In [1]:
import numpy as np

In [2]:
import textblob as tb

In [3]:
print(dir(tb))

['Blobber', 'PACKAGE_DIR', 'Sentence', 'TextBlob', 'Word', 'WordList', '__all__', '__author__', '__builtins__', '__cached__', '__doc__', '__file__', '__license__', '__loader__', '__name__', '__package__', '__path__', '__spec__', '__version__', '_text', 'base', 'blob', 'compat', 'decorators', 'en', 'exceptions', 'inflect', 'mixins', 'np_extractors', 'os', 'parsers', 'sentiments', 'taggers', 'tokenizers', 'translate', 'utils']


### Before sparse matrix computation

* Convert the text into lower case
* Remove all stopwords
* Apply Stemming (to get the base word)
* Check for semantics

> Lemmatization, Tokenization, Semantics, Stemming are all important for text-preprocessing.

* Lemmatization gives the actual verb form of the word
    - 'go', 'went', 'gone' → go
* Tokenization gives the separated (splits) the entire text into words
    - 'I am goind' → 'I', 'am', 'going'
* Semantics gives the sense between two or multiple words
    - 'tasty' & 'delicious' → both are same
* Stemming gives the base word among the words provided

### BoW

link - https://www.youtube.com/watch?v=IRKDrrzh4dE

* BoW → Bag of Words, used to convert a text into numerical vectors
    - Uni-grams
    - Bi-grams
    - Tri-grams
    - n-grams
    - mainly used text pre-processing

> **Example**

* text 1 → Rome is not built in a day.
    - Here there are no repeated words. So 
    - unigrams → not,  in, day, is, a, built, Rome
    - bigrams → Rome is, is not, not built, built in, in a, a day.
    - trigrams → Rome is not, is not built, not built in, built in a, in a day.

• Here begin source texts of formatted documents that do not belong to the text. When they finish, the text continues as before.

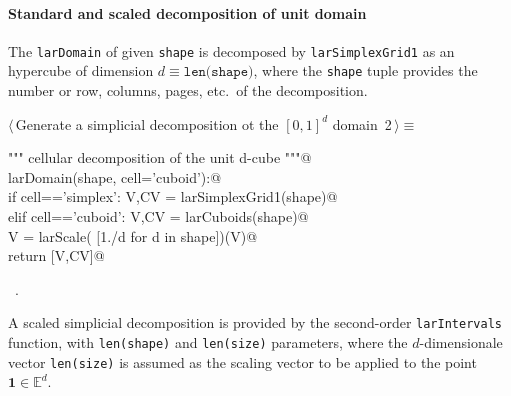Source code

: \documentclass[11pt,oneside]{article}	%
\def\E{\mathbb{E}}
\begin{document}
\paragraph{Standard and scaled decomposition of unit domain}
The \texttt{larDomain} of given \texttt{shape} is decomposed by \texttt{larSimplexGrid1} as an hypercube of dimension $d \equiv\texttt{len(shape)}$, where the \texttt{shape} tuple provides the number or row, columns, pages, etc.~of the decomposition.

\begin{flushleft} \small \label{scrap1}
\protect{}$\langle\,$Generate a simplicial decomposition ot the $[0,1]^d$ domain\nobreak\ {\footnotesize 2}$\,\rangle\equiv$
\vspace{-1ex}
\begin{list}{}{} \item
\mbox{}\verb@""" cellular decomposition of the unit d-cube """@\\
\mbox{}\verb@def larDomain(shape, cell='cuboid'):@\\
\mbox{}\verb@   if cell=='simplex': V,CV = larSimplexGrid1(shape)@\\
\mbox{}\verb@   elif cell=='cuboid': V,CV = larCuboids(shape)@\\
\mbox{}\verb@   V = larScale( [1./d for d in shape])(V)@\\
\mbox{}\verb@   return [V,CV]@\\
\mbox{}\verb@@{\NWsep}
\end{list}
\vspace{-1ex}
\footnotesize\addtolength{\baselineskip}{-1ex}
\begin{list}{}{\setlength{\itemsep}{-\parsep}\setlength{\itemindent}{-\leftmargin}}
\item \NWtxtMacroRefIn\ .
\end{list}
\end{flushleft}

A scaled simplicial decomposition is provided by the second-order  \texttt{larIntervals} function, with \texttt{len(shape)} and \texttt{len(size)} parameters, where the $d$-dimensionale vector \texttt{len(size)} is assumed as the scaling vector to be applied to the point $\mathbf{1}\in\E^d$.
\end{document}
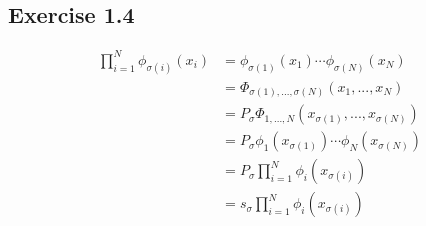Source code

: \documentclass[norsk, 12pt]{article}
\title{}
\begin{document}
\subsection{Exercise 1.4}

\begin{align*}
	\prod_{i=1}^N \phi_{\sigma(i)} (x_i)
	&= \phi_{\sigma(1)} (x_1)\cdots \phi_{\sigma(N)} (x_N)\\
	&=\Phi_{\sigma(1),...,\sigma(N)}(x_1,...,x_N)\\
	&=P_{\sigma}\Phi_{1,...,N}(x_{\sigma(1)},...,x_{\sigma(N)})\\
	&=P_{\sigma} \phi_1 (x_{\sigma(1)})\cdots \phi_N(x_{\sigma(N)})\\
	&=P_{\sigma} \prod_{i=1}^N \phi_i (x_{\sigma(i)})\\
	&=s_{\sigma} \prod_{i=1}^N \phi_i (x_{\sigma(i)})
\end{align*}
\end{document}
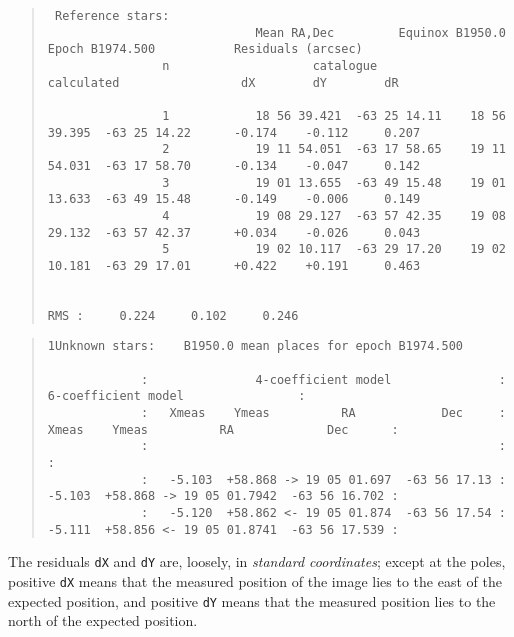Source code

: \documentclass[twoside,11pt]{article}
\renewcommand{\_}{\texttt{\symbol{95}}}
\begin{document}
\begin{tiny}
\begin{quote}
\begin{verbatim}
 Reference stars:
                             Mean RA,Dec         Equinox B1950.0      Epoch B1974.500           Residuals (arcsec)
                n                    catalogue                     calculated                 dX        dY        dR

                1            18 56 39.421  -63 25 14.11    18 56 39.395  -63 25 14.22      -0.174    -0.112     0.207
                2            19 11 54.051  -63 17 58.65    19 11 54.031  -63 17 58.70      -0.134    -0.047     0.142
                3            19 01 13.655  -63 49 15.48    19 01 13.633  -63 49 15.48      -0.149    -0.006     0.149
                4            19 08 29.127  -63 57 42.35    19 08 29.132  -63 57 42.37      +0.034    -0.026     0.043
                5            19 02 10.117  -63 29 17.20    19 02 10.181  -63 29 17.01      +0.422    +0.191     0.463

                                                                                  RMS :     0.224     0.102     0.246
\end{verbatim}
\end{quote}

\vspace*{20mm}

\begin{quote}
\begin{verbatim}
1Unknown stars:    B1950.0 mean places for epoch B1974.500

             :               4-coefficient model               :                6-coefficient model                :
             :   Xmeas    Ymeas          RA            Dec     :   Xmeas    Ymeas          RA             Dec      :     
             :                                                 :                                                   :
             :   -5.103  +58.868 -> 19 05 01.697  -63 56 17.13 :   -5.103  +58.868 -> 19 05 01.7942  -63 56 16.702 :     
             :   -5.120  +58.862 <- 19 05 01.874  -63 56 17.54 :   -5.111  +58.856 <- 19 05 01.8741  -63 56 17.539 :     
\end{verbatim}
\end{quote}
\end{tiny}

\vspace*{20mm}


The residuals \texttt{dX} and \texttt{dY} are, loosely, in
\textit{standard coordinates}; except at the poles, positive
\texttt{dX} means that the measured position of the image lies to the
east of the expected position, and positive \texttt{dY} means that the
measured position lies to the north of the expected position.
\end{document}
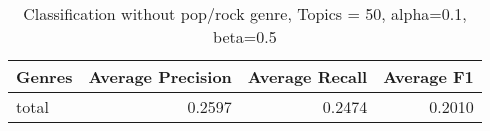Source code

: \begin{table}[h!]
\begin{tabular}{|l|r|r|r|}

\hline
\textbf{Genres} &  \textbf{Average Precision} & \textbf{Average Recall} & \textbf{Average F1} \\
\hline
total & 0.2597 & 	0.2474 & 	0.2010\\
\hline
\end{tabular}
\caption{Classification without pop/rock genre, Topics = 50, alpha=0.1, beta=0.5}
\end{table}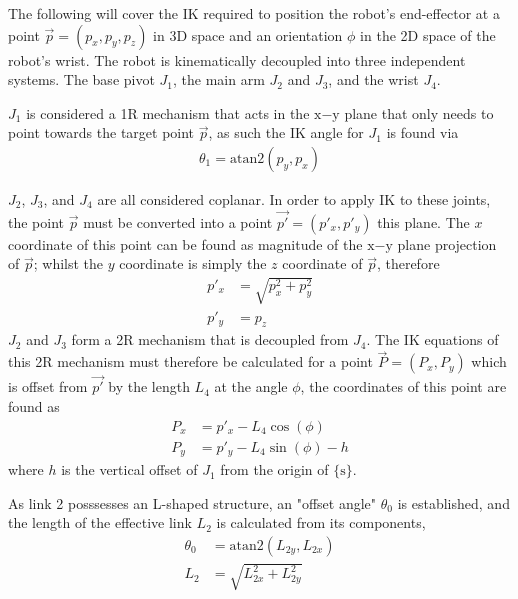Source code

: \documentclass[a4paper,11pt]{article}
\begin{document}
The following will cover the IK required to position the robot's end-effector at a point $\vec{p} = (p_{x},p_{y},p_{z})$ in 3D space and an orientation $\phi$ in the 2D space of the robot's wrist. The robot is kinematically decoupled into three independent systems. The base pivot $J_{1}$, the main arm $J_{2}$ and $J_{3}$, and the wrist $J_{4}$.

$J_{1}$ is considered a 1R mechanism that acts in the $\mathrm{x}\mathrm{-}\mathrm{y}$ plane that only needs to point towards the target point $\vec{p}$, as such the IK angle for $J_{1}$ is found via
\begin{align*}
    \theta_{1} = \mathrm{atan2}(p_{y},p_{x})
\end{align*}

$J_{2}$, $J_{3}$, and $J_{4}$ are all considered coplanar. In order to apply IK to these joints, the point $\vec{p}$ must be converted into a point $\vec{p'} = (p'_{x}, p'_{y})$ this plane. The $x$ coordinate of this point can be found as magnitude of the $\mathrm{x}\mathrm{-}\mathrm{y}$ plane projection of $\vec{p}$; whilst the $y$ coordinate is simply the $z$ coordinate of $\vec{p}$, therefore
\begin{align*}
    p'_{x} &= \sqrt{ p_{x}^2 + p_{y}^2 } \\
    p'_{y} &= p_{z}
\end{align*}
$J_{2}$ and $J_{3}$ form a 2R mechanism that is decoupled from $J_{4}$. The IK equations of this 2R mechanism must therefore be calculated for a point $\vec{P} = (P_{x}, P_{y})$ which is offset from $\vec{p'}$ by the length $L_{4}$ at the angle $\phi$, the coordinates of this point are found as
\begin{align*}
    P_{x} &= p'_{x} - L_{4}\cos(\phi) \\
    P_{y} &= p'_{y} - L_{4}\sin(\phi) - h
\end{align*}
where $h$ is the vertical offset of $J_{1}$ from the origin of $\{\mathrm{s}\}$.

As link 2 posssesses an L-shaped structure, an "offset angle" $\theta_{0}$ is established, and the length of the effective link $L_{2}$ is calculated from its components,
\begin{align*}
    \theta_0 &= \mathrm{atan2}(L_{2y}, L_{2x}) \\
    L_{2} &= \sqrt{ L_{2x}^2 + L_{2y}^2 }
\end{align*}
\end{document}

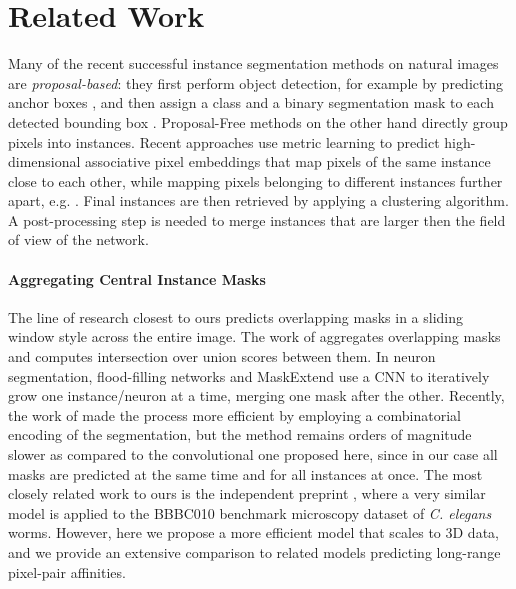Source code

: 
\section{Related Work} \label{sec:related_work}
Many of the recent successful instance segmentation methods on natural images are \emph{proposal-based}: they first perform object detection, for example by predicting anchor boxes \cite{ren2015faster}, and then assign a class and a binary segmentation mask to each detected bounding box \cite{he2017mask,porzi2019seamless}.
Proposal-Free methods on the other hand directly group pixels into instances. 
Recent approaches use metric learning to predict high-dimensional associative pixel embeddings that map pixels of the same instance close to each other, while mapping pixels belonging to different instances further apart, e.g. \cite{lee2019learning,kong2018recurrentPix}. %
Final instances are then retrieved by applying a clustering algorithm. A post-processing step is needed to merge instances that are larger then the field of view of the network. 

\paragraph{Aggregating Central Instance Masks}
The line of research closest to ours predicts overlapping \maskname masks in a sliding window style across the entire image. The work of \cite{liu2016multi} aggregates overlapping masks and computes intersection over union scores between them.
In neuron segmentation, flood-filling networks \cite{januszewski2018high} and MaskExtend \cite{meirovitch2016multi} use a CNN to iteratively grow one instance/neuron at a time, merging one mask after the other. Recently, the work of \cite{meirovitch2019cross} made the process more efficient by employing a combinatorial encoding of the segmentation, but the method remains orders of magnitude slower as compared to the convolutional one proposed here, since in our case all masks are predicted at the same time and for all instances at once.
The most closely related work to ours is the independent preprint \cite{hirsch2020patchperpix}, where a very similar model is applied to the BBBC010 benchmark microscopy dataset of \emph{C. elegans} worms. However, here we propose a more efficient model that scales to 3D data, and we provide an extensive comparison to related models predicting long-range pixel-pair affinities. 

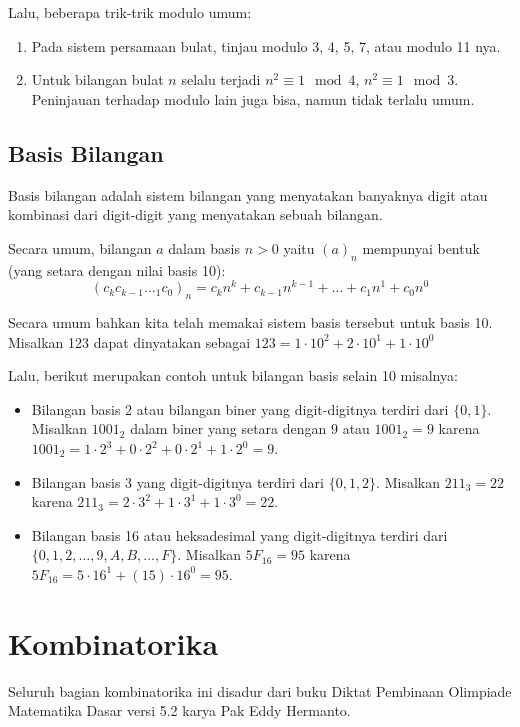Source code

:     Lalu, beberapa trik-trik modulo umum:
    \begin{enumerate}
        \item Pada sistem persamaan bulat, tinjau modulo 3, 4, 5, 7, atau modulo 11 nya.
        \item Untuk bilangan bulat $n$ selalu terjadi $n^2 \equiv 1 \mod 4$, $n^2 \equiv 1 \mod 3$. Peninjauan terhadap modulo lain juga bisa, namun tidak terlalu umum.
    \end{enumerate}
    
    \subsection{Basis Bilangan}
    Basis bilangan adalah sistem bilangan yang menyatakan banyaknya digit atau kombinasi dari digit-digit yang menyatakan sebuah bilangan.
    
    Secara umum, bilangan $a$ dalam basis $n > 0$ yaitu $(a)_n$ mempunyai bentuk (yang setara dengan nilai basis 10):
    $$(c_kc_{k-1}\dotsc_1c_0)_n = c_{k}n^k + c_{k-1}n^{k-1}+\dots+c_1n^{1}+c_0n^{0}$$
    
    Secara umum bahkan kita telah memakai sistem basis tersebut untuk basis 10. Misalkan 123 dapat dinyatakan sebagai $123 = 1\cdot 10^2 + 2\cdot 10^1 + 1\cdot 10^0$
    
    Lalu, berikut merupakan contoh untuk bilangan basis selain 10 misalnya: 
    \begin{itemize}
        \item Bilangan basis 2 atau bilangan biner yang digit-digitnya terdiri dari $\{0,1\}$. Misalkan $1001_2$ dalam biner yang setara dengan $9$ atau $1001_2 = 9$ karena $1001_2 = 1\cdot 2^3+0\cdot 2^2+0\cdot 2^1+1\cdot 2^0 = 9$. 
        \item Bilangan basis 3 yang digit-digitnya terdiri dari $\{0,1,2\}$. Misalkan $211_3 = 22$ karena $211_3 = 2\cdot 3^2+ 1\cdot 3^1+ 1\cdot 3^0 = 22$.
        \item Bilangan basis 16 atau heksadesimal yang digit-digitnya terdiri dari $\{0,1,2,\dots,9,A,B,\dots,F\}$. Misalkan $5F_{16} = 95$ karena $5F_{16} = 5 \cdot 16^1 + (15)\cdot 16^0 = 95$.
    \end{itemize}
   
    \section{Kombinatorika}
    Seluruh bagian kombinatorika ini disadur dari buku Diktat Pembinaan Olimpiade Matematika Dasar versi 5.2 karya Pak Eddy Hermanto.
    

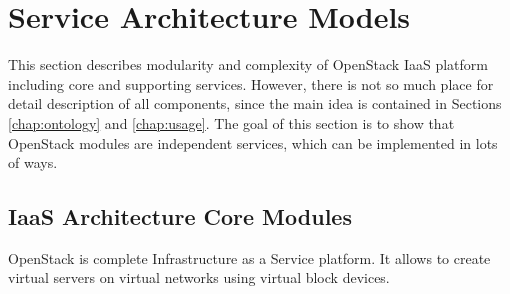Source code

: 
\section{Service Architecture Models}
\label{chap:service}



This section describes modularity and complexity of OpenStack IaaS platform including core and supporting services. However, there is not so much place for detail description of all components, since the main idea is contained in Sections \ref{chap:ontology} and \ref{chap:usage}. 
The goal of this section is to show that OpenStack modules are independent services, which can be implemented in lots of ways. 

\subsection{IaaS Architecture Core Modules}

OpenStack is complete Infrastructure as a Service platform. It allows to create virtual servers on virtual networks using virtual block devices.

* Here as there is no repetetion of words, 
    - number of unigrams > number of bigrams > number of trigrams.

---

* text 2 → horse is a horse, of course, of course. accept  it
    - Here there are repeated words
    - unigrams → horse, of, course, a, is, it, accept
    - bigrams → horse is, is a , a horse, horse of, of course, course of, course accept, accept it
    - trigrams → horse is a, is a horse, a horse of, horse of course, of course of, course of course, of course accept, course accept it
* Here there is repetetion of words in the given sentence. Hence
    - number of unigrams < number of bigrams < number of trigrams.

### TF-IDF

Imagine, we have `N` reviews or documents and each review is a combination of words

$$r_1 \rightarrow w_1, w_2, w_3, w_2, w_5$$

and

$$r_2 \rightarrow w_1, w_3, w_4, w_5, w_6, w_2$$

then

* TF → Term Frequency

    - $$TF(w_i, r_j) = \frac{w_i \ \text{count}}{\text{total words in} \ r_j} \implies 0 \leq TF(w_i, r_j) \leq 1$$
    
    - $TF(w_2, r_1) = \frac{2}{5}$
    - $TF(w_2, r_2) = \frac{1}{6}$

* IDF → Inverse Document Frequency

    - $$IDF(w_i, D_c) = \log \bigg[\frac{N}{n_i} \bigg] \implies (n_i \leq N), \bigg(\frac{N}{n_i} \geq 1 \bigg), \ \text{and} \ \bigg(\log \bigg[\frac{N}{n_i} \bigg] \geq 0 \bigg)$$
    - $$IDF(w_i, D_c) \geq 0$$
    - where $N$ is total number of documents and $n_i$ is the number of documents that contain the word $w_i$
    
    - We compute IDF of each word with respect to the entire Data Corpus (includes all documents or reviews).
    - Let $D_c$ is my corpus data where $D_c = \{r_1, r_2, r_3, \dots, r_N \}$
    - And let $w_1$ occurs in $r_1, r_3, \text{and}, r_6$ then
    - $IDF(w_1, D_c) = \log \big[\frac{N}{3} \big]$

---

Finally

$$\text{TFIDF} = TF(w_i, r_j) * IDF(w_i, D_c) \implies \frac{\text{word count in} \ r_j}{\text{total words in} \ r_j} * \log \bigg[\frac{\text{total docs}}{\text{count of docs where word is contained}} \bigg]$$

* more importance to rarer words
* more importance if a word is frequent in a document

### Word 2 Vec

* It is a nice way of converting a word into vector. It holds the semantics between words and considered to be one of the state of the art techniques.

* The idea behind Word2Vec is pretty simple. We're making an assumption that the meaning of a word can be inferred by the company it keeps. This is analogous to the saying, "show me your friends, and I’ll tell who you are".

> Helpful link → [here](https://kavita-ganesan.com/gensim-word2vec-tutorial-starter-code/#.Xr_Dp0QzY_4)

> Simulation → https://projector.tensorflow.org/

### Sentence 2 VeC

`Word 2 Vec` recturns a vector represenation of a particular word. Unlike TF-IDF and bag of words, we cannot get the vecotr form of a sentence or a document.

In order to obtain it, we follow techniques such as -

* Avg Word 2 Vec → Simple take the average of vecotrs obtained from `Word 2 Vec` method
* TF-IDF Word 2 Vec → weighted average (considereing the TF-IDF and each vector form word after `Word 2 Vec` method)

The above work very well but not always.